Mum and Dad had a few years to plan how they would name us. They had some trouble having children, and it was seven years before I came along. They were so overjoyed at my arrival that mum referred to me as her Gold-plated baby. Dad would quip that he wanted his money back.
Mum informed Dad that he could have right of veto on any of the names she chose for her children, as long as he came up with something better. Thank the good Lord none of his, um, creative nicknames ever appeared on our birth certificates. My cousins before me ended up with some interesting ones: Charlie Pickles, Dingo, Spider, Titty, Fang and Gott. (Real names: Jane, Damien, Kate, Helen, Bernadette and Genevieve).
Mum’s approach to names was a little bit more shall-we-say religious. Yesterday was the feast of the annunciation and I got a lovely text wishing me happy feast day. My full name, as some of you would know is Elisabeth Marie Assunta. Mum tells me that the ‘S’ in Elisabeth is for special, and of course I readily believe her, and it makes me feel a little bit better about the fact that no-one can spell it.
But it got me thinking about names and being true to ourselves, calling people by their true names and the idea of how we grow into our names and our journeys.
I’m just about to start an online writing course called ‘Being in love with your life’, inspired by one of my spirit animals Mev Puleo. Mev was an American photojournalist and liberation theologian who tragically died of cancer at age 32, having achieved an extraordinary amount in her short life. The course convener is her husband Mark. (If you are interested, you can still check it out here, you might be able to sneak in. It’s $100 for eight weeks.)
What I love about the Book of Mev (on which the course will be based) was the way in which stories of Mev were interwoven with anecdotes about travels in El Salvador and Brazil, conversations with popes and bishops and the urban poor, and the joy of falling deeply in love. It seems that Mev was so truly herself, so profoundly convinced of her unique vocation(s) and calling. Despite pressures to conform to family expectations, church expectations, worldly expectations, she was ever more righteous and real and self confident in her pilgrimage on earth.
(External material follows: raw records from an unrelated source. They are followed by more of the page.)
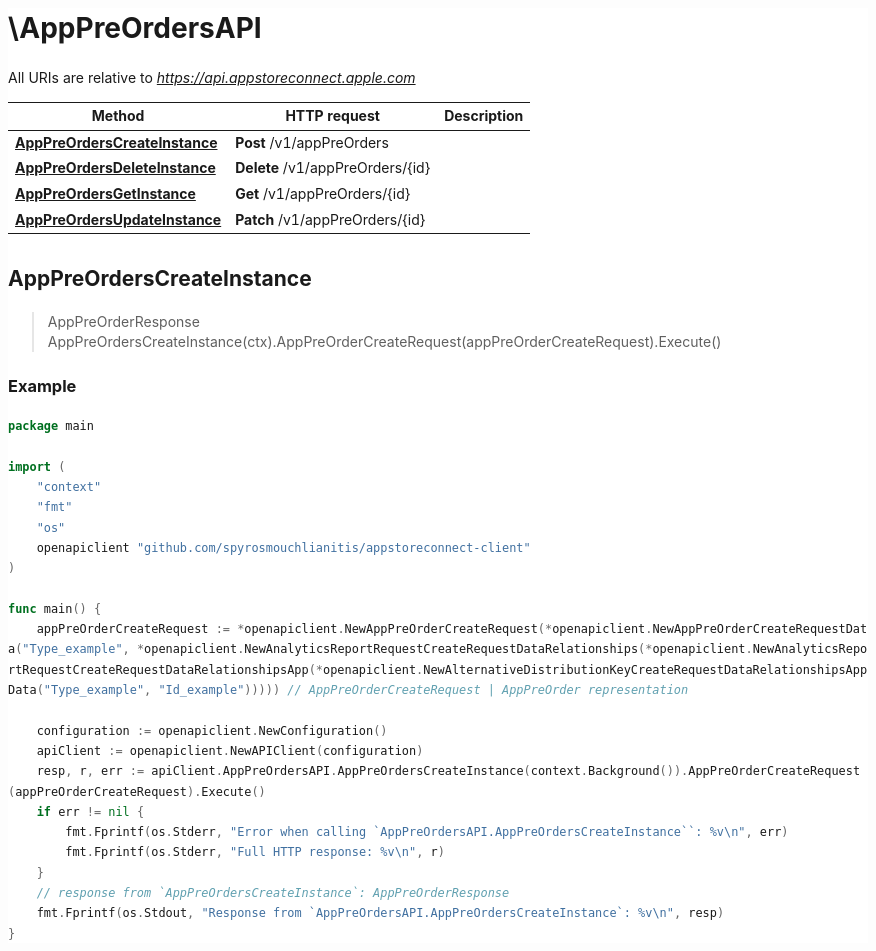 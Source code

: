 # \AppPreOrdersAPI

All URIs are relative to *https://api.appstoreconnect.apple.com*

Method | HTTP request | Description
------------- | ------------- | -------------
[**AppPreOrdersCreateInstance**](AppPreOrdersAPI.md#AppPreOrdersCreateInstance) | **Post** /v1/appPreOrders | 
[**AppPreOrdersDeleteInstance**](AppPreOrdersAPI.md#AppPreOrdersDeleteInstance) | **Delete** /v1/appPreOrders/{id} | 
[**AppPreOrdersGetInstance**](AppPreOrdersAPI.md#AppPreOrdersGetInstance) | **Get** /v1/appPreOrders/{id} | 
[**AppPreOrdersUpdateInstance**](AppPreOrdersAPI.md#AppPreOrdersUpdateInstance) | **Patch** /v1/appPreOrders/{id} | 



## AppPreOrdersCreateInstance

> AppPreOrderResponse AppPreOrdersCreateInstance(ctx).AppPreOrderCreateRequest(appPreOrderCreateRequest).Execute()



### Example

```go
package main

import (
	"context"
	"fmt"
	"os"
	openapiclient "github.com/spyrosmouchlianitis/appstoreconnect-client"
)

func main() {
	appPreOrderCreateRequest := *openapiclient.NewAppPreOrderCreateRequest(*openapiclient.NewAppPreOrderCreateRequestData("Type_example", *openapiclient.NewAnalyticsReportRequestCreateRequestDataRelationships(*openapiclient.NewAnalyticsReportRequestCreateRequestDataRelationshipsApp(*openapiclient.NewAlternativeDistributionKeyCreateRequestDataRelationshipsAppData("Type_example", "Id_example"))))) // AppPreOrderCreateRequest | AppPreOrder representation

	configuration := openapiclient.NewConfiguration()
	apiClient := openapiclient.NewAPIClient(configuration)
	resp, r, err := apiClient.AppPreOrdersAPI.AppPreOrdersCreateInstance(context.Background()).AppPreOrderCreateRequest(appPreOrderCreateRequest).Execute()
	if err != nil {
		fmt.Fprintf(os.Stderr, "Error when calling `AppPreOrdersAPI.AppPreOrdersCreateInstance``: %v\n", err)
		fmt.Fprintf(os.Stderr, "Full HTTP response: %v\n", r)
	}
	// response from `AppPreOrdersCreateInstance`: AppPreOrderResponse
	fmt.Fprintf(os.Stdout, "Response from `AppPreOrdersAPI.AppPreOrdersCreateInstance`: %v\n", resp)
}
```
She had wondered out loud whether is was too indulgent to study more theology when there were so many without food to eat. It was in interviewing Jon Sobrino in the late 1980s that she was told ‘we don’t just need liberation theologians, we need liberation journalists, photographers, architects.’
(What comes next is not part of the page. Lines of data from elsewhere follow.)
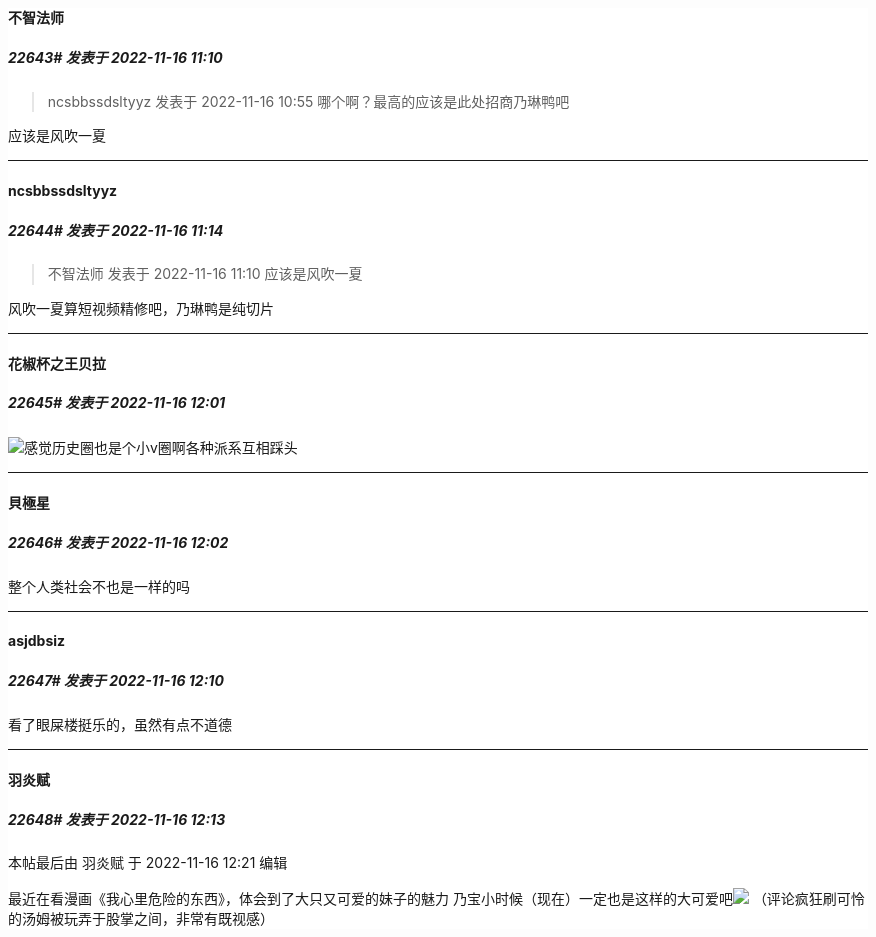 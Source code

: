 ####  不智法师  
##### 22643#       发表于 2022-11-16 11:10

<blockquote>ncsbbssdsltyyz 发表于 2022-11-16 10:55
哪个啊？最高的应该是此处招商乃琳鸭吧</blockquote>
应该是风吹一夏



*****

####  ncsbbssdsltyyz  
##### 22644#       发表于 2022-11-16 11:14

<blockquote>不智法师 发表于 2022-11-16 11:10
应该是风吹一夏</blockquote>
风吹一夏算短视频精修吧，乃琳鸭是纯切片



*****

####  花椒杯之王贝拉  
##### 22645#       发表于 2022-11-16 12:01

<img src="https://static.saraba1st.com/image/smiley/face2017/009.gif" referrerpolicy="no-referrer">感觉历史圈也是个小v圈啊各种派系互相踩头

*****

####  貝極星  
##### 22646#       发表于 2022-11-16 12:02

整个人类社会不也是一样的吗



*****

####  asjdbsiz  
##### 22647#       发表于 2022-11-16 12:10

看了眼屎楼挺乐的，虽然有点不道德



*****

####  羽炎赋  
##### 22648#       发表于 2022-11-16 12:13

 本帖最后由 羽炎赋 于 2022-11-16 12:21 编辑 

最近在看漫画《我心里危险的东西》，体会到了大只又可爱的妹子的魅力
乃宝小时候（现在）一定也是这样的大可爱吧<img src="https://static.saraba1st.com/image/smiley/face2017/075.png" referrerpolicy="no-referrer">
（评论疯狂刷可怜的汤姆被玩弄于股掌之间，非常有既视感）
I always used to think that I needed teaching or nursing or medicine in order to be a missionary or volunteer overseas. Recently when interviewing Gemma Sisia, the founder of the School of St Jude in Tanzania, she was saying how important media missionaries are, people who will tell the story. I felt that too when I was working overseas that while I enjoyed teaching English very much, that communications technologies, art and music were far more powerful ways for me to live out a missionary calling. Those were the areas where I could return to myself and be authentic, and help others to develop their own voice and tell their stories.
One of my favourite books by spiritual writer Fr James Martin SJ is Becoming who you are, where he uses the stories of holy people, some saints, some un-canonised, as varied as Thomas Merton, Therese of Lisieux, Dorothy Day. In it, he endorses the idea that we will be most holy, indeed, most whole, when we are true to ourselves. As he usually does, Martin sprinkles tales of his own journey throughout, sharing about how his business training before entering the Society of Jesus proved extremely useful in helping refugees establish cooperatives in Nairobi, Kenya.
Anyway. As usual, I digress. Yesterday, I found myself in silver socks from my favourite store, pointy black flat shoes with a gold strap and decked out in Vinnies and Salvos gear. And I felt like myself. So above is a photo of my feet.
‘Be who you were created to be, and you will set the world on fire.’ – Catherine of Siena.
‘Do not wish to be anything but who you are’ – Francis de Sales.